L’homme n’en fit pas de cas, mais un second arriva auprès d’eux et le prit par l’autre bras pour l’immobiliser. « Tu as intérêt à faire ce qu’on te dit, dit-il d’un air menaçant qui suffit à faire plier Rim; sinon, il y a moyen que ça se finisse mal. »

Il fut trainé plus loin dans l’allée, non loin de la grand-place. Il ne dit pas un mot et garda les yeux baissés au sol en pleine obéissance, ainsi il ne vit pas où ils l’emmenèrent. « Les problèmes, ils arrivent, les problèmes, dit l’un des soldats. Attends qu’ils arrivent ici. C’est fini, la vie paisible.

— C’est sûr, c’est sûr, répondit l’autre. Ça va être la merde à tous les niveaux.

— Je ne suis pas payé assez cher pour m’occuper de ces emmerdes.

— Laissons les autres s’en occuper. Au pire, je vais changer de boulot. Qu’est-ce qu’il m’en coute? »

Il se souvint avoir monté des escaliers à l’extérieur puis à l’intérieur, puis avoir marché dans de longs couloirs sombres où tout se ressemblait. Ils s’arrêtèrent devant une massive porte en fer. Alors que le soldat glissa l’énorme barre qui servait de loquet, il dit, en regardant par la minuscule fenêtre à barreaux : « Hé, toi! On t’apporte à diner! »

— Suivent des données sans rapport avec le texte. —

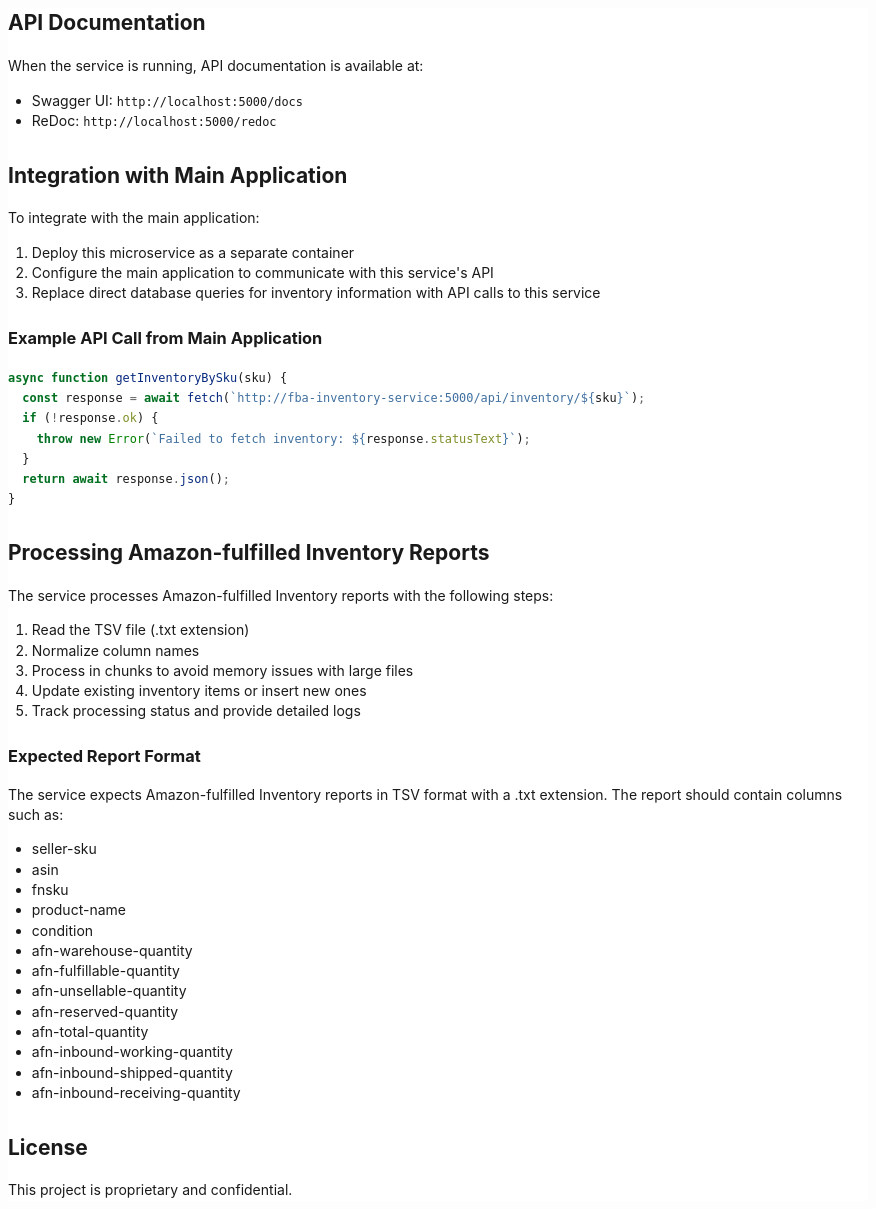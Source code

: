 ## API Documentation

When the service is running, API documentation is available at:

- Swagger UI: `http://localhost:5000/docs`
- ReDoc: `http://localhost:5000/redoc`

## Integration with Main Application

To integrate with the main application:

1. Deploy this microservice as a separate container
2. Configure the main application to communicate with this service's API
3. Replace direct database queries for inventory information with API calls to this service

### Example API Call from Main Application

```javascript
async function getInventoryBySku(sku) {
  const response = await fetch(`http://fba-inventory-service:5000/api/inventory/${sku}`);
  if (!response.ok) {
    throw new Error(`Failed to fetch inventory: ${response.statusText}`);
  }
  return await response.json();
}
```

## Processing Amazon-fulfilled Inventory Reports

The service processes Amazon-fulfilled Inventory reports with the following steps:

1. Read the TSV file (.txt extension)
2. Normalize column names
3. Process in chunks to avoid memory issues with large files
4. Update existing inventory items or insert new ones
5. Track processing status and provide detailed logs

### Expected Report Format

The service expects Amazon-fulfilled Inventory reports in TSV format with a .txt extension. The report should contain columns such as:

- seller-sku
- asin
- fnsku
- product-name
- condition
- afn-warehouse-quantity
- afn-fulfillable-quantity
- afn-unsellable-quantity
- afn-reserved-quantity
- afn-total-quantity
- afn-inbound-working-quantity
- afn-inbound-shipped-quantity
- afn-inbound-receiving-quantity

## License

This project is proprietary and confidential.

Rim fut littéralement jeté à l’intérieur, et la porte fut refermée aussitôt derrière lui. Il vit, au fond de la cellule, assis par terre contre le mur, un loup à la fourrure grise. Ce dernier lui adressa un très léger sourire, un sourire honnête mais fatigué, qui dissimulait à peine toute la tristesse et la résignation qui l’habitait. Rim fut insensible à son allure bienveillante et sentit son cœur commencer à battre à vive allure. Il resta parfaitement immobile, se contentant de tourner les yeux rapidement pour observer les murs de la cellule. Elle n’était pas bien grande et tout à fait sombre car dépourvue de toute fenêtre, hormis celle à la porte. Leur seule source de lumière était celle d’une lanterne située de l’autre côté.

« Pendant une seconde, j’ai vraiment cru qu’ils m’avaient apporté un reste de pain, finit par dire calmement le loup. Ne les écoute pas. Je ne vais pas te manger. Ils aiment bien rigoler avec ça.

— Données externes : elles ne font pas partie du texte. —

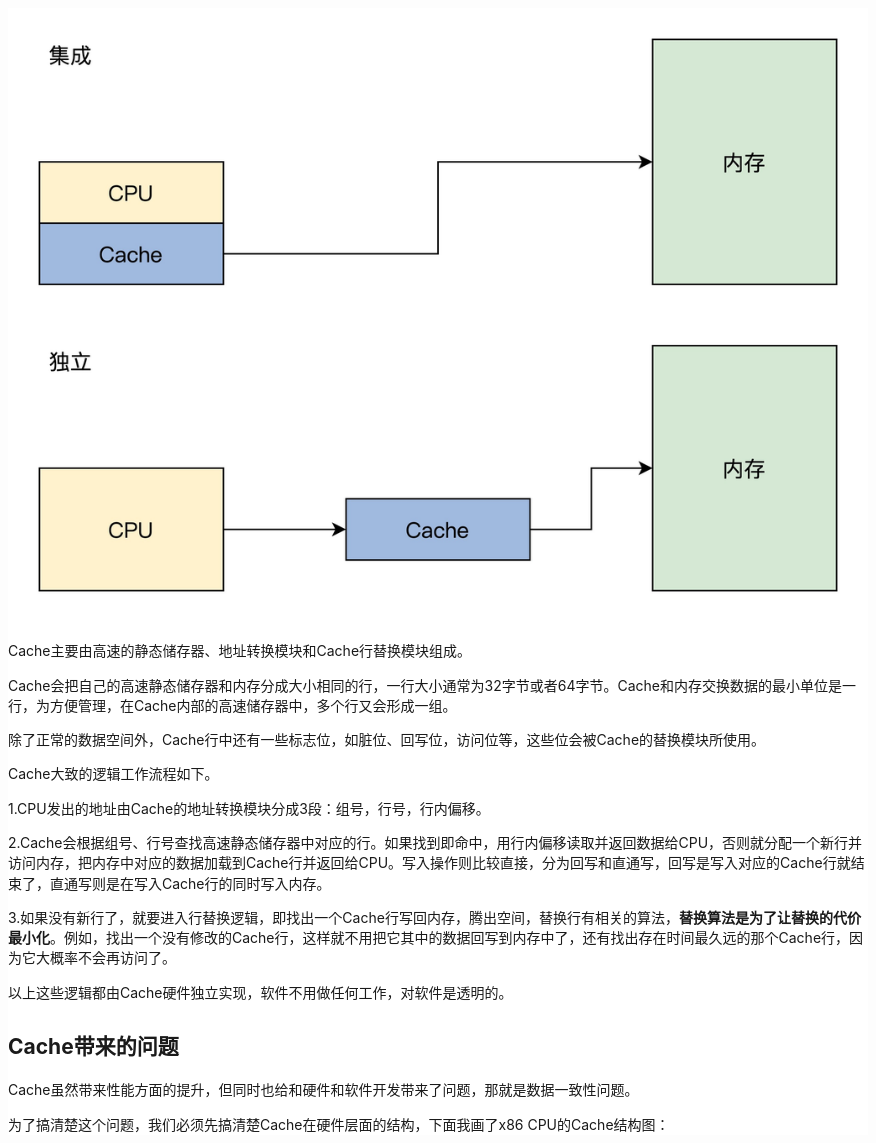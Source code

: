 <p><img alt="" src="assets/92d811fce07c48d4a843ac272e499a6f.jpg"/></p>
<p>Cache主要由高速的静态储存器、地址转换模块和Cache行替换模块组成。</p>
<p>Cache会把自己的高速静态储存器和内存分成大小相同的行，一行大小通常为32字节或者64字节。Cache和内存交换数据的最小单位是一行，为方便管理，在Cache内部的高速储存器中，多个行又会形成一组。</p>
<p>除了正常的数据空间外，Cache行中还有一些标志位，如脏位、回写位，访问位等，这些位会被Cache的替换模块所使用。</p>
<p>Cache大致的逻辑工作流程如下。</p>
<p>1.CPU发出的地址由Cache的地址转换模块分成3段：组号，行号，行内偏移。</p>
<p>2.Cache会根据组号、行号查找高速静态储存器中对应的行。如果找到即命中，用行内偏移读取并返回数据给CPU，否则就分配一个新行并访问内存，把内存中对应的数据加载到Cache行并返回给CPU。写入操作则比较直接，分为回写和直通写，回写是写入对应的Cache行就结束了，直通写则是在写入Cache行的同时写入内存。</p>
<p>3.如果没有新行了，就要进入行替换逻辑，即找出一个Cache行写回内存，腾出空间，替换行有相关的算法，<strong>替换算法是为了让替换的代价最小化</strong>。例如，找出一个没有修改的Cache行，这样就不用把它其中的数据回写到内存中了，还有找出存在时间最久远的那个Cache行，因为它大概率不会再访问了。</p>
<p>以上这些逻辑都由Cache硬件独立实现，软件不用做任何工作，对软件是透明的。</p>
<h2 id="cache带来的问题">Cache带来的问题</h2>
<p>Cache虽然带来性能方面的提升，但同时也给和硬件和软件开发带来了问题，那就是数据一致性问题。</p>
<p>为了搞清楚这个问题，我们必须先搞清楚Cache在硬件层面的结构，下面我画了x86 CPU的Cache结构图：</p>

— Qui… êtes-vous? demanda Rim avec hésitation.

— Manuel de Pirret. À ton service, si je peux t’être aucunement utile enfermé dans ces geôles. Je suis ici depuis huit jours, je crois. Difficile à dire. Et j’ai effectivement hâte qu’on m’apporte à manger, mais quitte à manger un autre prisonnier, je me contenterais de ma propre patte. »

Le loup rigola faiblement en voyant Rim tendu et effrayé de sa présence. Celui-ci tenta de grimper sur la porte pour essayer d’y voir à travers la fenêtre. Il vit alentour une pièce avec quelques portes semblables à celle contre derrière laquelle il se tenait. Au centre de la pièce, il y avait une table basse avec une lanterne et une gamelle vraisemblablement vide, avec deux tabourets. Il savait qu’il y avait un couloir sur la gauche, puisque c’est de là qu’il était venu, mais son angle de vue était trop aigu pour lui permettre de le voir.

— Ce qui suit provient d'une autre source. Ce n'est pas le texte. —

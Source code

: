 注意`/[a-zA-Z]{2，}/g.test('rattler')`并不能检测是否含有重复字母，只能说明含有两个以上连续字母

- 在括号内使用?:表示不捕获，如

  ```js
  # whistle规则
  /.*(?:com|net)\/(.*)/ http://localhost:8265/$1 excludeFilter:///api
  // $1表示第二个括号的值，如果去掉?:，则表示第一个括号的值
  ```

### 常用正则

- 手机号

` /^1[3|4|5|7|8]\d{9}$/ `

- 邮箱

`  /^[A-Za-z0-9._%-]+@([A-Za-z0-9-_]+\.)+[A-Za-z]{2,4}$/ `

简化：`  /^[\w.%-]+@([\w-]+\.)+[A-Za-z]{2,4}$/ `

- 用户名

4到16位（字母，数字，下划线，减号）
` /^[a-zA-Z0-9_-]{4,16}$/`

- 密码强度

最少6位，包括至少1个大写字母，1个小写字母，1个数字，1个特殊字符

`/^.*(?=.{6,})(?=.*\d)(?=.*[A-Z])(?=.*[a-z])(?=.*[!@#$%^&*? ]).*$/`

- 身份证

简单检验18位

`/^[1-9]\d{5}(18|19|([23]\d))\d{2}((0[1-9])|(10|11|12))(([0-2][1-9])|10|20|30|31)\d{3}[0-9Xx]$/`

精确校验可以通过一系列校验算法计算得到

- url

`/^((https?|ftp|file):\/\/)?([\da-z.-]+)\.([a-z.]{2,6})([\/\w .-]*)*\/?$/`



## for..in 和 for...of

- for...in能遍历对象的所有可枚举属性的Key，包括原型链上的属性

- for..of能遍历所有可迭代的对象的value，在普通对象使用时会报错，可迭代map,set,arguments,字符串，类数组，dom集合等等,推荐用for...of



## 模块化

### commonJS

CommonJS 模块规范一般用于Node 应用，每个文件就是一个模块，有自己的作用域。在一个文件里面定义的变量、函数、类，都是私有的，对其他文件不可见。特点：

« Dis-moi, fait-il jour, dehors, en ce moment? demanda Manuel.

— Il est bientôt midi, je crois, répondit Rim. Je suis sorti bien trop longtemps. Je veux m’en aller, je veux rentrer chez moi.

— Tu as un chez toi? Ne t’inquiète pas, je suis sûr que quelqu’un viendra te faire sortir rapidement. »

Rim réussit à demeurer lucide; tout ce qui s’était passé était inattendu, voire impossible à ses yeux. C’était la première fois, de son souvenir, qu’il avait été séparé de Martin, qui plus est par la force, et à ce moment, il ne pensait plus qu’à le retrouver. Il se sentait minuscule, démuni de tout et incapable de quoi que ce fût. Il était perdu. Il resta suspendu à la fenêtre pendant trois quarts d’heure sans que rien ne se produisît, ne tournant la tête que quelquefois pour n’y voir que Manuel qui restait immobile. Il ne répondit même pas non plus lorsque celui-ci lui adressa la parole, et il était même incapable de dire ce qu’il avait entendu, comme si tout ce qui se passait à l’intérieur de la cellule ne se rendait pas jusqu’à son esprit.

Au bout d’un moment, il entendit enfin les bruits de gens qui venaient, mais ce qu’il entendit lui donna peu d’espoir.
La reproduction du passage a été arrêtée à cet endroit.